Operator Learning with Domain Decomposition for Geometry Generalization in PDE Solving
Neural operators have become increasingly popular in solving \textit{partial differential equations} (PDEs) due to their superior capability to capture intricate mappings between function spaces over complex domains. However, the data-hungry nature of operator learning inevitably poses a bottleneck for their widespread applications. At the core of the challenge lies the absence of transferability of neural operators to new geometries. To tackle this issue, we propose operator learning with domain decomposition, a local-to-global framework to solve PDEs on arbitrary geometries. Under this framework, we devise an iterative scheme \textit{Schwarz Neural Inference} (SNI). This scheme allows for partitioning of the problem domain into smaller subdomains, on which local problems can be solved with neural operators, and stitching local solutions to construct a global solution. Additionally, we provide a theoretical analysis of the convergence rate and error bound. We conduct extensive experiments on several representative PDEs with diverse boundary conditions and achieve remarkable geometry generalization compared to alternative methods. These analysis and experiments demonstrate the proposed framework’s potential in addressing challenges related to geometry generalization and data efficiency.
💡 Research Summary
This paper tackles a fundamental limitation of neural operators: their poor ability to generalize to unseen geometries. The authors propose a “local‑to‑global” framework that integrates neural operator learning with classical domain decomposition methods (DDM). The workflow consists of three stages. First, a synthetic dataset is generated on a family of simple polygons (up to n vertices). Random Dirichlet/Neumann boundary conditions, coefficient fields, and source terms are sampled, and high‑fidelity solutions are obtained with a traditional FEM solver. Lie‑point symmetry transformations (rotations, scalings, value shifts) are applied to augment the data and to keep the input distribution bounded. Second, a neural operator—specifically the transformer‑based GNO‑T—is trained to approximate the local solution operator that maps a polygon together with its boundary data to the corresponding PDE solution. The choice of operator architecture is orthogonal to the framework; any expressive operator that can handle variable‑size inputs would work. Third, at inference time the target domain (which may be arbitrarily complex) is partitioned into K overlapping subdomains using a graph‑partitioner such as METIS, followed by d layers of neighbor expansion to create the overlap. For each subdomain, the current global iterate provides interface Dirichlet data; together with the global boundary data this forms the local boundary input Bⁿᵏ. A preprocessing transform Tₖ (e.g., translation, scaling) maps the local problem back into the training distribution, the trained operator G† is invoked, and a post‑processing inverse transform ˜Tₖ restores the physical scale. The local predictions are then combined via an additive Schwarz update:
uⁿ⁺¹ = uⁿ + τ ∑ₖ Rₖᵀ( ŵⁿ⁺¹ₖ − Rₖ uⁿ ),
where τ∈(0,1) controls the step size, Rₖ restricts the global field to subdomain k, and Rₖᵀ extends it by zero. This iterative scheme, named Schwarz Neural Inference (SNI), is proved to converge under the same conditions as the classical additive Schwarz method for elliptic PDEs. The authors derive a linear convergence rate and an error bound that separates the neural‑operator approximation error from the classical Schwarz interface error, showing that the total error scales as O(ε_G + ε_S).

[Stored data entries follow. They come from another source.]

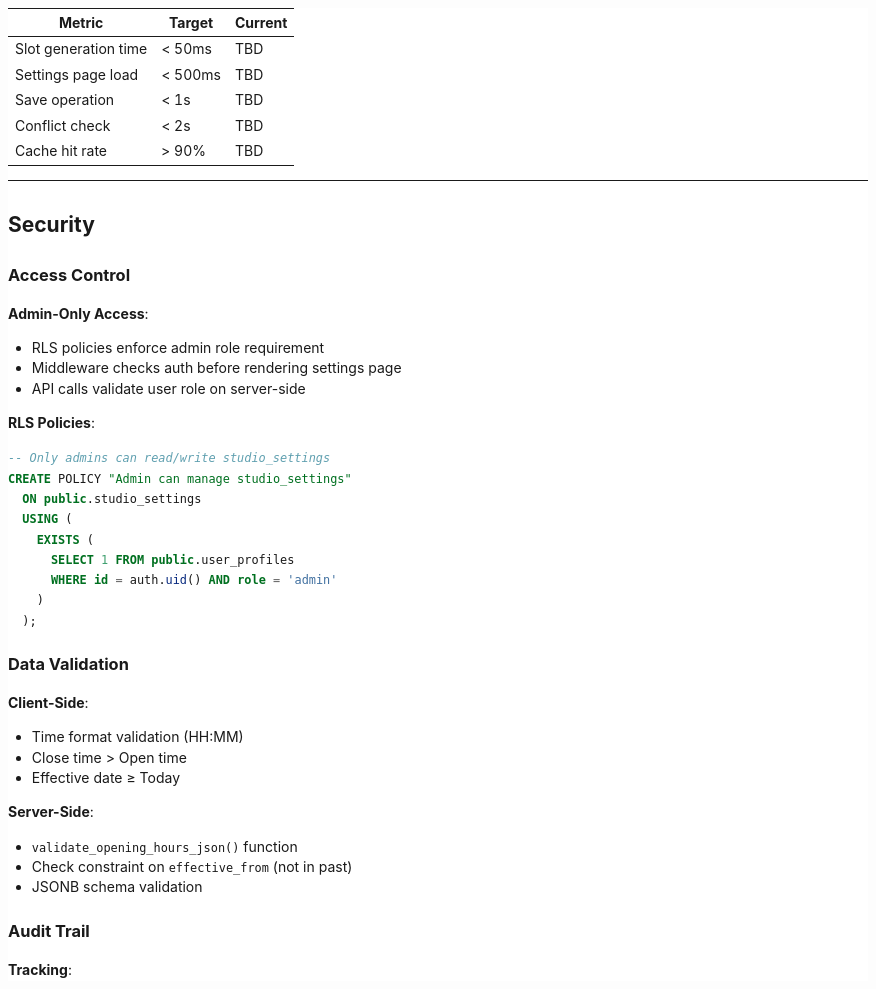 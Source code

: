 | Metric               | Target  | Current |
| -------------------- | ------- | ------- |
| Slot generation time | < 50ms  | TBD     |
| Settings page load   | < 500ms | TBD     |
| Save operation       | < 1s    | TBD     |
| Conflict check       | < 2s    | TBD     |
| Cache hit rate       | > 90%   | TBD     |

---

## Security

### Access Control

**Admin-Only Access**:

- RLS policies enforce admin role requirement
- Middleware checks auth before rendering settings page
- API calls validate user role on server-side

**RLS Policies**:

```sql
-- Only admins can read/write studio_settings
CREATE POLICY "Admin can manage studio_settings"
  ON public.studio_settings
  USING (
    EXISTS (
      SELECT 1 FROM public.user_profiles
      WHERE id = auth.uid() AND role = 'admin'
    )
  );
```

### Data Validation

**Client-Side**:

- Time format validation (HH:MM)
- Close time > Open time
- Effective date ≥ Today

**Server-Side**:

- `validate_opening_hours_json()` function
- Check constraint on `effective_from` (not in past)
- JSONB schema validation

### Audit Trail

**Tracking**:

The theoretical analysis is complemented by extensive experiments on four representative PDEs: the 2‑D Laplace equation, a nonlinear Poisson equation, a steady Navier‑Stokes flow, and a reaction‑diffusion system. Test domains include random composite polygons, domains with holes, and realistic engineering shapes that were never seen during training. Baselines comprise Fourier Neural Operators, DeepONet, globally trained GNO‑T, and recent geometry‑parameterization approaches. Across all benchmarks, SNI achieves substantially lower relative L² errors (often 30‑70 % reduction) and requires fewer training samples to reach a given accuracy. Moreover, the iterative process converges in a modest number of Schwarz iterations (typically < 10), and the memory footprint is reduced because each local inference deals only with a small subdomain.

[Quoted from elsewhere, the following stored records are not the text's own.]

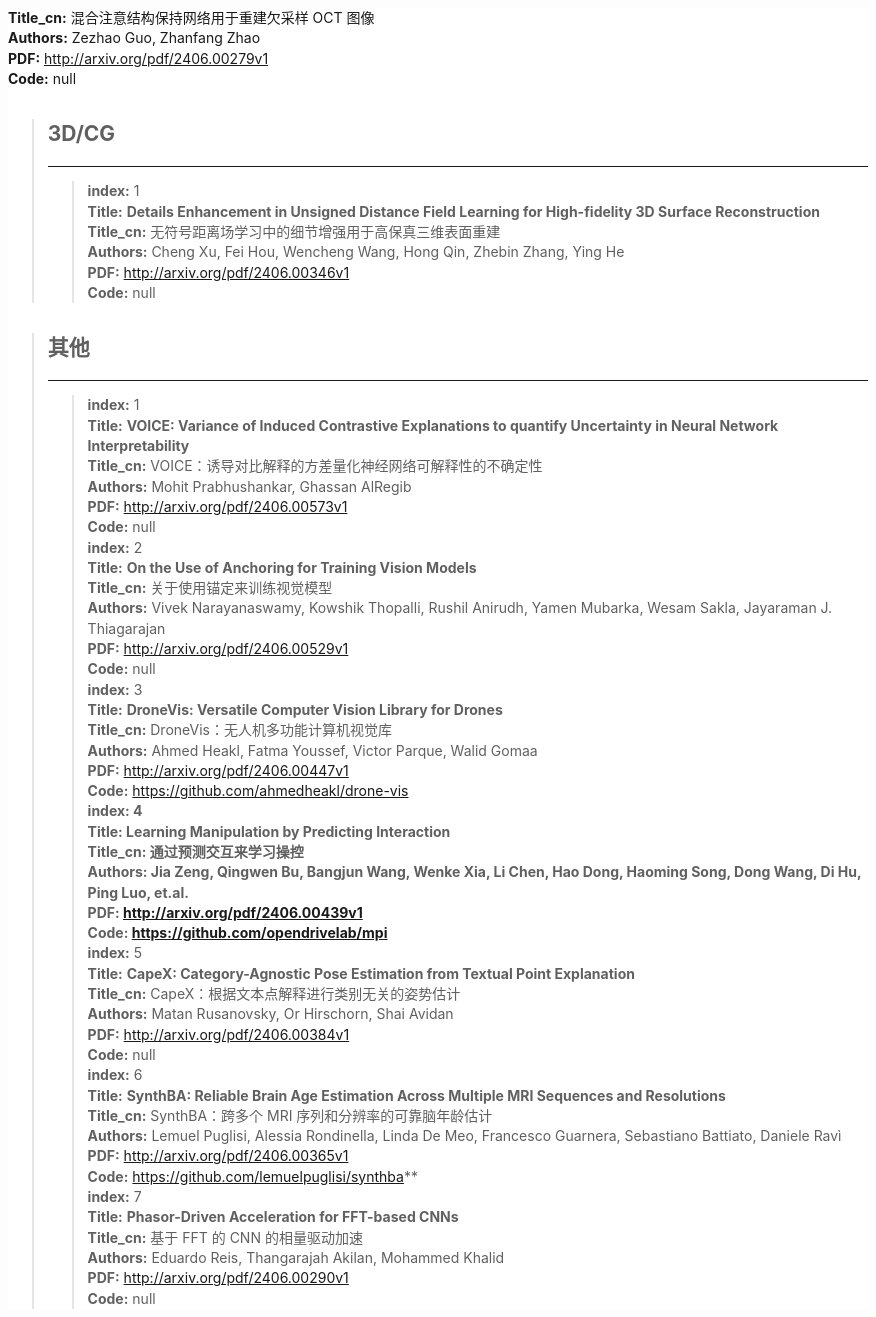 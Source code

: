 **Title_cn:** 混合注意结构保持网络用于重建欠采样 OCT 图像<br />
**Authors:** Zezhao Guo, Zhanfang Zhao<br />
**PDF:** <http://arxiv.org/pdf/2406.00279v1><br />
**Code:** null<br />

>## **3D/CG**
>---
>>**index:** 1<br />
**Title:** **Details Enhancement in Unsigned Distance Field Learning for High-fidelity 3D Surface Reconstruction**<br />
**Title_cn:** 无符号距离场学习中的细节增强用于高保真三维表面重建<br />
**Authors:** Cheng Xu, Fei Hou, Wencheng Wang, Hong Qin, Zhebin Zhang, Ying He<br />
**PDF:** <http://arxiv.org/pdf/2406.00346v1><br />
**Code:** null<br />

>## **其他**
>---
>>**index:** 1<br />
**Title:** **VOICE: Variance of Induced Contrastive Explanations to quantify Uncertainty in Neural Network Interpretability**<br />
**Title_cn:** VOICE：诱导对比解释的方差量化神经网络可解释性的不确定性<br />
**Authors:** Mohit Prabhushankar, Ghassan AlRegib<br />
**PDF:** <http://arxiv.org/pdf/2406.00573v1><br />
**Code:** null<br />
>>**index:** 2<br />
**Title:** **On the Use of Anchoring for Training Vision Models**<br />
**Title_cn:** 关于使用锚定来训练视觉模型<br />
**Authors:** Vivek Narayanaswamy, Kowshik Thopalli, Rushil Anirudh, Yamen Mubarka, Wesam Sakla, Jayaraman J. Thiagarajan<br />
**PDF:** <http://arxiv.org/pdf/2406.00529v1><br />
**Code:** null<br />
>>**index:** 3<br />
**Title:** **DroneVis: Versatile Computer Vision Library for Drones**<br />
**Title_cn:** DroneVis：无人机多功能计算机视觉库<br />
**Authors:** Ahmed Heakl, Fatma Youssef, Victor Parque, Walid Gomaa<br />
**PDF:** <http://arxiv.org/pdf/2406.00447v1><br />
**Code:** <https://github.com/ahmedheakl/drone-vis>**<br />
>>**index:** 4<br />
**Title:** **Learning Manipulation by Predicting Interaction**<br />
**Title_cn:** 通过预测交互来学习操控<br />
**Authors:** Jia Zeng, Qingwen Bu, Bangjun Wang, Wenke Xia, Li Chen, Hao Dong, Haoming Song, Dong Wang, Di Hu, Ping Luo, et.al.<br />
**PDF:** <http://arxiv.org/pdf/2406.00439v1><br />
**Code:** <https://github.com/opendrivelab/mpi>**<br />
>>**index:** 5<br />
**Title:** **CapeX: Category-Agnostic Pose Estimation from Textual Point Explanation**<br />
**Title_cn:** CapeX：根据文本点解释进行类别无关的姿势估计<br />
**Authors:** Matan Rusanovsky, Or Hirschorn, Shai Avidan<br />
**PDF:** <http://arxiv.org/pdf/2406.00384v1><br />
**Code:** null<br />
>>**index:** 6<br />
**Title:** **SynthBA: Reliable Brain Age Estimation Across Multiple MRI Sequences and Resolutions**<br />
**Title_cn:** SynthBA：跨多个 MRI 序列和分辨率的可靠脑年龄估计<br />
**Authors:** Lemuel Puglisi, Alessia Rondinella, Linda De Meo, Francesco Guarnera, Sebastiano Battiato, Daniele Ravì<br />
**PDF:** <http://arxiv.org/pdf/2406.00365v1><br />
**Code:** <https://github.com/lemuelpuglisi/synthba>**<br />
>>**index:** 7<br />
**Title:** **Phasor-Driven Acceleration for FFT-based CNNs**<br />
**Title_cn:** 基于 FFT 的 CNN 的相量驱动加速<br />
**Authors:** Eduardo Reis, Thangarajah Akilan, Mohammed Khalid<br />
**PDF:** <http://arxiv.org/pdf/2406.00290v1><br />
**Code:** null<br />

Limitations are acknowledged: the current implementation focuses on 2‑D problems; extending to 3‑D complex geometries would increase computational cost and demand more sophisticated mesh handling. The framework also relies on a single type of local operator; exploring the sensitivity to different architectures (e.g., Fourier, DeepONet) is left for future work.

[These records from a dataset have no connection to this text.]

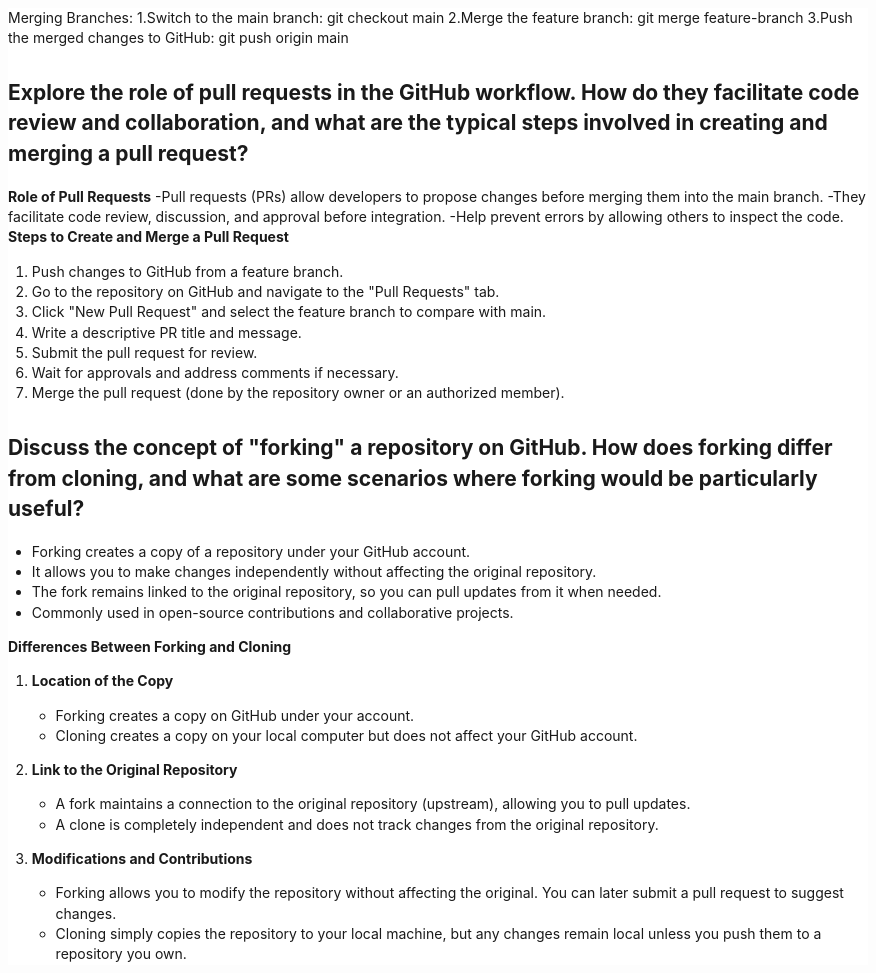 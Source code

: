 Merging Branches:
1.Switch to the main branch: 
git checkout main
2.Merge the feature branch: 
git merge feature-branch
3.Push the merged changes to GitHub: 
git push origin main



## Explore the role of pull requests in the GitHub workflow. How do they facilitate code review and collaboration, and what are the typical steps involved in creating and merging a pull request?
**Role of Pull Requests**
-Pull requests (PRs) allow developers to propose changes before merging them into the main branch.
-They facilitate code review, discussion, and approval before integration.
-Help prevent errors by allowing others to inspect the code.
**Steps to Create and Merge a Pull Request**
1.	Push changes to GitHub from a feature branch.
2.	Go to the repository on GitHub and navigate to the "Pull Requests" tab.
3.	Click "New Pull Request" and select the feature branch to compare with main.
4.	Write a descriptive PR title and message.
5.	Submit the pull request for review.
6.	Wait for approvals and address comments if necessary.
7.	Merge the pull request (done by the repository owner or an authorized member).


## Discuss the concept of "forking" a repository on GitHub. How does forking differ from cloning, and what are some scenarios where forking would be particularly useful?

- Forking creates a copy of a repository under your GitHub account.  
- It allows you to make changes independently without affecting the original repository.  
- The fork remains linked to the original repository, so you can pull updates from it when needed.  
- Commonly used in open-source contributions and collaborative projects.  

**Differences Between Forking and Cloning**  
1. **Location of the Copy**  
   - Forking creates a copy on GitHub under your account.  
   - Cloning creates a copy on your local computer but does not affect your GitHub account.  

2. **Link to the Original Repository**  
   - A fork maintains a connection to the original repository (upstream), allowing you to pull updates.  
   - A clone is completely independent and does not track changes from the original repository.  

3. **Modifications and Contributions**  
   - Forking allows you to modify the repository without affecting the original. You can later submit a pull request to suggest changes.  
   - Cloning simply copies the repository to your local machine, but any changes remain local unless you push them to a repository you own.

In summary, the paper introduces a novel, theoretically grounded method that combines neural operators with domain decomposition to overcome geometry‑generalization barriers. By learning on simple building blocks and stitching solutions via a Schwarz‑style iteration, it delivers data‑efficient, accurate, and scalable PDE solvers applicable to arbitrary shapes—an advancement with significant implications for scientific computing and industrial simulation.